The project’s methodology follows guidelines from the United Nations Environment Programme (UNEP), structured around five points: the driving forces behind environmental impacts, such as population growth and migration; the pressures resulting from these forces, such as deforestation, vegetation changes and human activities; the state of the environment resulting from these pressures, with real impacts such as rising temperatures and the climate crisis; physical and social consequences; and the responses developed to address these challenges.
Each author, within their theme, sought to answer key questions: What is happening to the environment and why? What are the consequences? What is being done? How effective are these measures? What can be done to ensure a more sustainable future? “It is a report that also brings transformative perspectives for the future,” Donadelli emphasized.
In a video shown at the plenary, the Minister of Environment and Climate Change, Marina Silva, highlighted the importance of the document:
“The launch of GeoBrasil 2025 is more than a report: it is a deep portrait of the country. After COP30 in Belém, where we managed to lead a process based on science, promoting dialogue with different sectors and making commitments on what really needs to evolve, this report comes to consolidate that legacy.”
According to the minister, the report offers robust data, integrated analyses and a comprehensive view of Brazilian biomes, challenges and opportunities for transformation. “GeoBrasil helps us understand how the crises of climate, biodiversity and pollution are interconnected and, more importantly, points to concrete paths for sustainable, fair and nature-respecting development.”
Brazil’s Environmental Portrait
The report reveals that climate change in Brazil has caused warming in all biomes, with historic increases in the Pantanal of about 3°C and in the Cerrado of up to 4°C. There are also anthropogenic pressures on biodiversity, and air quality in Brazil represents a critical risk to public health, with air pollution responsible for about 51,000 premature deaths per year.
The document also warns that Brazil faces the “triple planetary crisis” — climate change, biodiversity loss and pollution — and that, despite having robust environmental legislation and a clean energy matrix, the country has not yet managed to stop the degradation of its biomes or prepare its cities to be pollution-free and resilient to extreme climate events.
The report exposes the contradiction of a development model that, although leading in food and renewable energy production, continues to increase greenhouse gas emissions and pesticide use, while creating economic, social and environmental inequalities.

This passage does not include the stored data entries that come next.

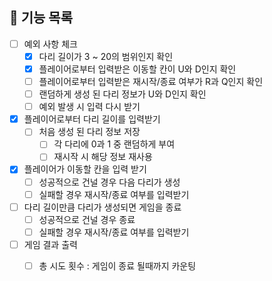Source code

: ## 📃 기능 목록
- [ ] 예외 사항 체크
  - [x] 다리 길이가 3 ~ 20의 범위인지 확인
  - [x] 플레이어로부터 입력받은 이동할 칸이 U와 D인지 확인
  - [ ] 플레이어로부터 입력받은 재시작/종료 여부가 R과 Q인지 확인
  - [ ] 랜덤하게 생성 된 다리 정보가 U와 D인지 확인
  - [ ] 예외 발생 시 입력 다시 받기
  
- [x] 플레이어로부터 다리 길이를 입력받기
  - [ ] 처음 생성 된 다리 정보 저장
      - [ ] 각 다리에 0과 1 중 랜덤하게 부여
      - [ ] 재시작 시 해당 정보 재사용
    
- [x] 플레이어가 이동할 칸을 입력 받기
  - [ ] 성공적으로 건널 경우 다음 다리가 생성
  - [ ] 실패할 경우 재시작/종료 여부를 입력받기
  
- [ ] 다리 길이만큼 다리가 생성되면 게임을 종료
  - [ ] 성공적으로 건널 경우 종료
  - [ ] 실패할 경우 재시작/종료 여부를 입력받기

- [ ] 게임 결과 출력
  - [ ] 총 시도 횟수 : 게임이 종료 될때까지 카운팅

The central conclusion is the urgency of an Ecological Transformation that effectively integrates the economy and the environment, overcoming institutional fragmentation to ensure a sustainable and socially just future.
The document launched by the Ministry of Environment was coordinated by Fundação Getulio Vargas, with technical and financial support from the United Nations Environment Programme (UNEP) and collaboration from the Institute for Applied Economic Research (IPEA).